Leetcode #526: Beautiful Arrangement
In this guide, we solve Leetcode #526 Beautiful Arrangement in Python and focus on the core idea that makes the solution efficient.
You will see the intuition, the step-by-step method, and a clean Python implementation you can use in interviews.

Problem Statement
Suppose you have n integers labeled 1 through n.
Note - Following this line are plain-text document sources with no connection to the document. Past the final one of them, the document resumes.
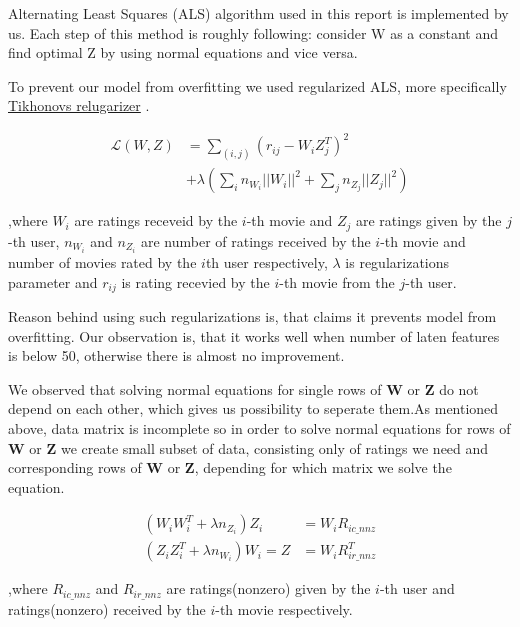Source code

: Alternating Least Squares (ALS) algorithm used in this report is implemented by us. Each step of this method is roughly following: consider W as a constant and find optimal Z by using normal equations and vice versa. 

To prevent our model from overfitting we used regularized ALS, more specifically 
\href{https://en.wikipedia.org/wiki/Tikhonov_regularization}{Tikhonovs relugarizer}
. 

\begin{align}
  \mathcal{L}(W,Z)&=\sum_{(i,j)}(r_{ij}-W_iZ_j^T)^2 \\
  &+\lambda(\sum_i n_{W_i}||W_i||^2+\sum_j n_{Z_j}||Z_j||^2)
\end{align}

,where $W_i$ are ratings receveid by the $i$-th movie and $Z_j$ are ratings given by the $j$-th user,  $n_{W_i}$ and $n_{Z_i}$ are number of ratings received by the $i$-th movie and number of movies rated by the $i$th user respectively, $\lambda$ is regularizations parameter and $r_{ij}$ is rating recevied by the $i$-th movie from the $j$-th user.

Reason behind using such regularizations is, that 
\cite{Zhou2008}
 claims it prevents model from overfitting. Our observation is, that it works well when number of laten features is below 50, otherwise there is almost no improvement. 

We observed that solving normal equations for single rows of $\textbf{W}$ or $\textbf{Z}$ do not depend on each other, which gives us possibility to seperate them.As mentioned above, data matrix is incomplete so in order to solve normal equations for rows of $\textbf{W}$  or $\textbf{Z}$ we create small subset of data, consisting only of ratings we need and corresponding rows of $\textbf{W}$ or $\textbf{Z}$, depending for which matrix we solve the equation. 

\begin{align}
  (W_iW_i^T + \lambda n_{Z_i})Z_i&=W_iR_{ic\_nnz} \\
(Z_iZ_i^T + \lambda n_{W_i})W_i=Z&=W_iR^T_{ir\_nnz}
\end{align}


,where $R_{ic\_nnz}$ and $R_{ir\_nnz}$ are ratings(nonzero) given by the $i$-th user and ratings(nonzero) received by the $i$-th movie respectively.




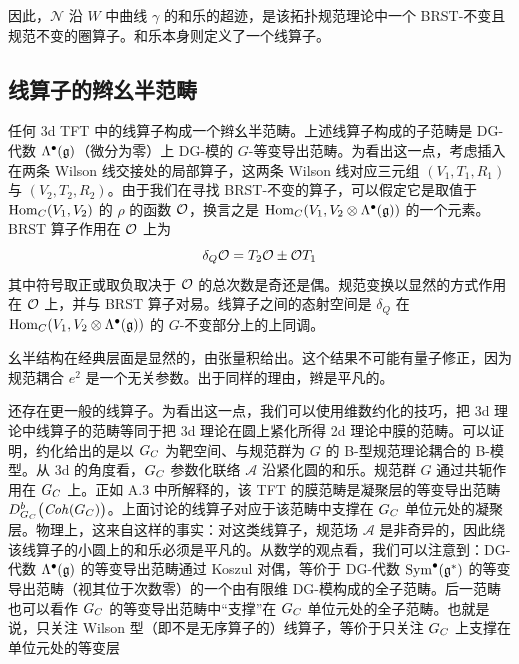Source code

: 
因此，$\mathcal{N}$ 沿 $W$ 中曲线 $\gamma$ 的和乐的超迹，是该拓扑规范理论中一个 BRST-不变且规范不变的圈算子。和乐本身则定义了一个线算子。

\subsection*{线算子的辫幺半范畴}

任何 3d TFT 中的线算子构成一个辫幺半范畴。上述线算子构成的子范畴是 DG-代数 $\Lambda^\bullet(\mathfrak{g})$（微分为零）上 DG-模的 $G$-等变导出范畴。为看出这一点，考虑插入在两条 Wilson 线交接处的局部算子，这两条 Wilson 线对应三元组 $(V_1,T_1,R_1)$ 与 $(V_2,T_2,R_2)$。由于我们在寻找 BRST-不变的算子，可以假定它是取值于 $\operatorname{Hom}_C(V_1,V_2)$ 的 $\rho$ 的函数 $\mathcal{O}$，换言之是 $\operatorname{Hom}_C(V_1,V_2\otimes\Lambda^\bullet(\mathfrak{g}))$ 的一个元素。BRST 算子作用在 $\mathcal{O}$ 上为
\[
  \delta_Q\mathcal{O}=T_2\mathcal{O}\pm\mathcal{O} T_1
\]
其中符号取正或取负取决于 $\mathcal{O}$ 的总次数是奇还是偶。规范变换以显然的方式作用在 $\mathcal{O}$ 上，并与 BRST 算子对易。线算子之间的态射空间是 $\delta_Q$ 在 $\operatorname{Hom}_C(V_1,V_2\otimes\Lambda^\bullet(\mathfrak{g}))$ 的 $G$-不变部分上的上同调。

幺半结构在经典层面是显然的，由张量积给出。这个结果不可能有量子修正，因为规范耦合 $e^2$ 是一个无关参数。出于同样的理由，辫是平凡的。

还存在更一般的线算子。为看出这一点，我们可以使用维数约化的技巧，把 3d 理论中线算子的范畴等同于把 3d 理论在圆上紧化所得 2d 理论中膜的范畴。可以证明，约化给出的是以 $G_C$ 为靶空间、与规范群为 $G$ 的 B-型规范理论耦合的 B-模型。从 3d 的角度看，$G_C$ 参数化联络 $\mathcal{A}$ 沿紧化圆的和乐。规范群 $G$ 通过共轭作用在 $G_C$ 上。正如 A.3 中所解释的，该 TFT 的膜范畴是凝聚层的等变导出范畴 $D^b_{G_C}\big(\mathit{Coh}(G_C)\big)$。上面讨论的线算子对应于该范畴中支撑在 $G_C$ 单位元处的凝聚层。物理上，这来自这样的事实：对这类线算子，规范场 $\mathcal{A}$ 是非奇异的，因此绕该线算子的小圆上的和乐必须是平凡的。从数学的观点看，我们可以注意到：DG-代数 $\Lambda^\bullet(\mathfrak{g})$ 的等变导出范畴通过 Koszul 对偶，等价于 DG-代数 $\mathrm{Sym}^\bullet(\mathfrak{g}^*)$ 的等变导出范畴（视其位于次数零）的一个由有限维 DG-模构成的全子范畴。后一范畴也可以看作 $G_C$ 的等变导出范畴中“支撑”在 $G_C$ 单位元处的全子范畴。也就是说，只关注 Wilson 型（即不是无序算子的）线算子，等价于只关注 $G_C$ 上支撑在单位元处的等变层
A permutation of those n integers perm (1-indexed) is considered a beautiful arrangement if for every i (1 <= i <= n), either of the following is true: perm[i] is divisible by i.
Quick Facts
- Difficulty: Medium
- Premium: No
- Tags: Bit Manipulation, Array, Dynamic Programming, Backtracking, Bitmask
Intuition
The problem breaks into overlapping subproblems, so caching results prevents exponential repetition.
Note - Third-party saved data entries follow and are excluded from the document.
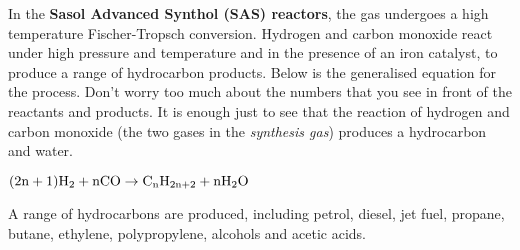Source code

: \begin{enumerate}
In the \textbf{Sasol Advanced Synthol (SAS) reactors}, the gas undergoes a high temperature Fischer-Tropsch conversion. Hydrogen and carbon monoxide react under high pressure and temperature and in the presence of an iron catalyst, to produce a range of hydrocarbon products. Below is the generalised equation for the process. Don't worry too much about the numbers that you see in front of the reactants and products. It is enough just to see that the reaction of hydrogen and carbon monoxide (the two gases in the \textit{synthesis gas}) produces a hydrocarbon and water. 

\begin{center}
$\rm{(2n+1)H_{2} + nCO \rightarrow C_{n}H_{2n+2} + nH_{2}O}$\\
\end{center}

A range of hydrocarbons are produced, including petrol, diesel, jet fuel, propane, butane, ethylene, polypropylene, alcohols and acetic acids.

\end{enumerate}
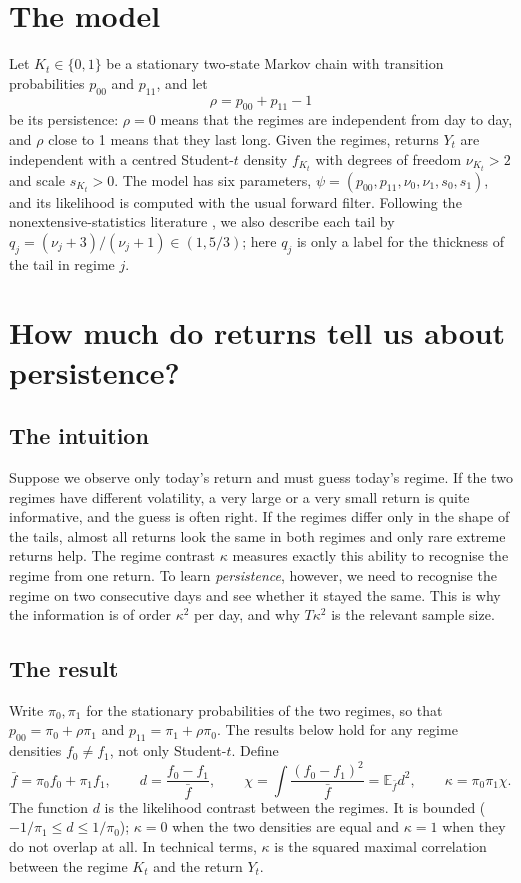 \documentclass[12pt,letterpaper]{article}
\newcommand{\E}{\mathbb{E}}
\theoremstyle{plain}
\theoremstyle{remark}
\begin{document}
\section{The model}\label{sec:model}
Let $K_t\in\{0,1\}$ be a stationary two-state Markov chain with transition probabilities $p_{00}$ and $p_{11}$, and let
\[
\rho=p_{00}+p_{11}-1
\]
be its persistence: $\rho=0$ means that the regimes are independent from day to day, and $\rho$ close to 1 means that they last long. Given the regimes, returns $Y_t$ are independent with a centred Student-$t$ density $f_{K_t}$ with degrees of freedom $\nu_{K_t}>2$ and scale $s_{K_t}>0$. The model has six parameters, $\psi=(p_{00},p_{11},\nu_0,\nu_1,s_0,s_1)$, and its likelihood is computed with the usual forward filter. Following the nonextensive-statistics literature \citep{tsallis1988,tsallis2009}, we also describe each tail by $q_j=(\nu_j+3)/(\nu_j+1)\in(1,5/3)$; here $q_j$ is only a label for the thickness of the tail in regime $j$.

\section{How much do returns tell us about persistence?}\label{sec:persist}

\subsection{The intuition}
Suppose we observe only today's return and must guess today's regime. If the two regimes have different volatility, a very large or a very small return is quite informative, and the guess is often right. If the regimes differ only in the shape of the tails, almost all returns look the same in both regimes and only rare extreme returns help. The regime contrast $\kappa$ measures exactly this ability to recognise the regime from one return. To learn \emph{persistence}, however, we need to recognise the regime on two consecutive days and see whether it stayed the same. This is why the information is of order $\kappa^2$ per day, and why $T\kappa^2$ is the relevant sample size.

\subsection{The result}
Write $\pi_0,\pi_1$ for the stationary probabilities of the two regimes, so that $p_{00}=\pi_0+\rho\pi_1$ and $p_{11}=\pi_1+\rho\pi_0$. The results below hold for any regime densities $f_0\neq f_1$, not only Student-$t$. Define
\begin{equation}\label{eq:contrast}
\bar f=\pi_0f_0+\pi_1f_1,\qquad d=\frac{f_0-f_1}{\bar f},\qquad \chi=\int\frac{(f_0-f_1)^2}{\bar f}=\E_{\bar f}d^2,\qquad \kappa=\pi_0\pi_1\chi .
\end{equation}
The function $d$ is the likelihood contrast between the regimes. It is bounded ($-1/\pi_1\le d\le1/\pi_0$); $\kappa=0$ when the two densities are equal and $\kappa=1$ when they do not overlap at all. In technical terms, $\kappa$ is the squared maximal correlation \citep{renyi1959} between the regime $K_t$ and the return $Y_t$.
\end{document}
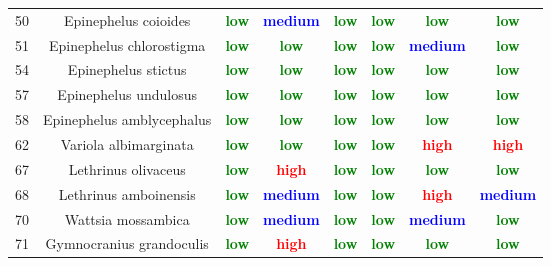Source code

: \documentclass{report}\usepackage[]{graphicx}\usepackage[]{color}
\begin{document}
\begin{table}[ht]
{\begin{tabular}{cccccccc}
   50 & Epinephelus coioides & \textcolor{green}{\textbf{low}} & \textcolor{blue}{\textbf{medium}} & \textcolor{green}{\textbf{low}} & \textcolor{green}{\textbf{low}} & \textcolor{green}{\textbf{low}} & \textcolor{green}{\textbf{low}} \\ 
   51 & Epinephelus chlorostigma & \textcolor{green}{\textbf{low}} & \textcolor{green}{\textbf{low}} & \textcolor{green}{\textbf{low}} & \textcolor{green}{\textbf{low}} & \textcolor{blue}{\textbf{medium}} & \textcolor{green}{\textbf{low}} \\ 
   54 & Epinephelus stictus & \textcolor{green}{\textbf{low}} & \textcolor{green}{\textbf{low}} & \textcolor{green}{\textbf{low}} & \textcolor{green}{\textbf{low}} & \textcolor{green}{\textbf{low}} & \textcolor{green}{\textbf{low}} \\ 
   57 & Epinephelus undulosus & \textcolor{green}{\textbf{low}} & \textcolor{green}{\textbf{low}} & \textcolor{green}{\textbf{low}} & \textcolor{green}{\textbf{low}} & \textcolor{green}{\textbf{low}} & \textcolor{green}{\textbf{low}} \\ 
   58 & Epinephelus amblycephalus & \textcolor{green}{\textbf{low}} & \textcolor{green}{\textbf{low}} & \textcolor{green}{\textbf{low}} & \textcolor{green}{\textbf{low}} & \textcolor{green}{\textbf{low}} & \textcolor{green}{\textbf{low}} \\ 
   62 & Variola albimarginata & \textcolor{green}{\textbf{low}} & \textcolor{green}{\textbf{low}} & \textcolor{green}{\textbf{low}} & \textcolor{green}{\textbf{low}} & \textcolor{red}{\textbf{high}} & \textcolor{red}{\textbf{high}} \\ 
   67 & Lethrinus olivaceus & \textcolor{green}{\textbf{low}} & \textcolor{red}{\textbf{high}} & \textcolor{green}{\textbf{low}} & \textcolor{green}{\textbf{low}} & \textcolor{green}{\textbf{low}} & \textcolor{green}{\textbf{low}} \\ 
   68 & Lethrinus amboinensis & \textcolor{green}{\textbf{low}} & \textcolor{blue}{\textbf{medium}} & \textcolor{green}{\textbf{low}} & \textcolor{green}{\textbf{low}} & \textcolor{red}{\textbf{high}} & \textcolor{blue}{\textbf{medium}} \\ 
   70 & Wattsia mossambica & \textcolor{green}{\textbf{low}} & \textcolor{blue}{\textbf{medium}} & \textcolor{green}{\textbf{low}} & \textcolor{green}{\textbf{low}} & \textcolor{blue}{\textbf{medium}} & \textcolor{green}{\textbf{low}} \\ 
   71 & Gymnocranius grandoculis & \textcolor{green}{\textbf{low}} & \textcolor{red}{\textbf{high}} & \textcolor{green}{\textbf{low}} & \textcolor{green}{\textbf{low}} & \textcolor{green}{\textbf{low}} & \textcolor{green}{\textbf{low}} \\ 

\end{tabular}}
\end{table}
\end{document}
A carefully chosen DP state captures exactly what we need to build the final answer.
Approach
Define the DP state and recurrence, then compute states in the correct order.
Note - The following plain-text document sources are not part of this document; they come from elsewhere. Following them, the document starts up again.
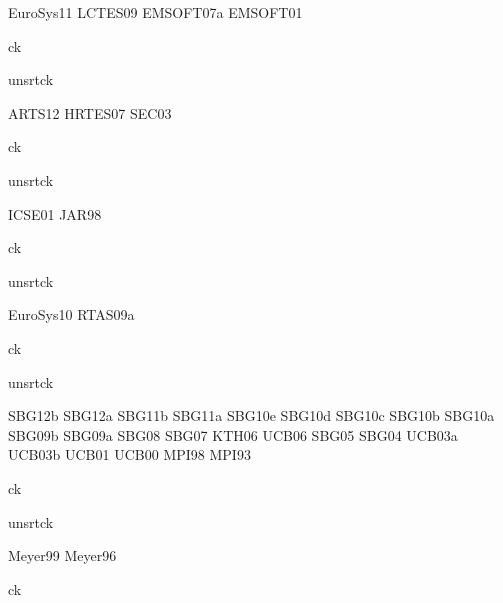 \nocite{books}{EuroSys11}
\nocite{books}{LCTES09}
\nocite{books}{EMSOFT07a}
\nocite{books}{EMSOFT01}

{ck}{}


{unsrtck}

\nocite{chapters}{ARTS12}
\nocite{chapters}{HRTES07}
\nocite{chapters}{SEC03}

{ck}{}


{unsrtck}

\nocite{systems}{ICSE01}
\nocite{systems}{JAR98}

{ck}{}


{unsrtck}

\nocite{posters}{EuroSys10}
\nocite{posters}{RTAS09a}

{ck}{}


{unsrtck}

\nocite{reports}{SBG12b}
\nocite{reports}{SBG12a}
\nocite{reports}{SBG11b}
\nocite{reports}{SBG11a}
\nocite{reports}{SBG10e}
\nocite{reports}{SBG10d}
\nocite{reports}{SBG10c}
\nocite{reports}{SBG10b}
\nocite{reports}{SBG10a}
\nocite{reports}{SBG09b}
\nocite{reports}{SBG09a}
\nocite{reports}{SBG08}
\nocite{reports}{SBG07}
\nocite{reports}{KTH06}
\nocite{reports}{UCB06}
\nocite{reports}{SBG05}
\nocite{reports}{SBG04}
\nocite{reports}{UCB03a}
\nocite{reports}{UCB03b}
\nocite{reports}{UCB01}
\nocite{reports}{UCB00}
\nocite{reports}{MPI98}
\nocite{reports}{MPI93}

{ck}{}


{unsrtck}

\nocite{theses}{Meyer99}
\nocite{theses}{Meyer96}

{ck}{}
Optionally compress space once the recurrence is clear.
Steps:
- Choose a DP state definition.
- Write the recurrence and base cases.
- Compute states in the correct order.
Example
Input: n = 2
Output: 2
Explanation:
The first beautiful arrangement is [1,2]:
- perm[1] = 1 is divisible by i = 1
- perm[2] = 2 is divisible by i = 2
The second beautiful arrangement is [2,1]:
- perm[1] = 2 is divisible by i = 1
- i = 2 is divisible by perm[2] = 1
Python Solution
class Solution:
def countArrangement(self, n: int) -> int:
def dfs(i):
nonlocal ans, n
if i == n + 1:
ans += 1
return
for j in match[i]:
if not vis[j]:
vis[j] = True
dfs(i + 1)
vis[j] = False
ans = 0
vis = [False] * (n + 1)
match = defaultdict(list)
for i in range(1, n + 1):
for j in range(1, n + 1):
if j % i == 0 or i % j == 0:
match[i].append(j)
dfs(1)
return ans
Complexity
The time complexity is O(n·m) (typical). The space complexity is O(n·m) or optimized.
Edge Cases and Pitfalls
Watch for boundary values, empty inputs, and duplicate values where applicable. If the problem involves ordering or constraints, confirm the invariant is preserved at every step.
Summary
This Python solution focuses on the essential structure of the problem and keeps the implementation interview-friendly while meeting the constraints.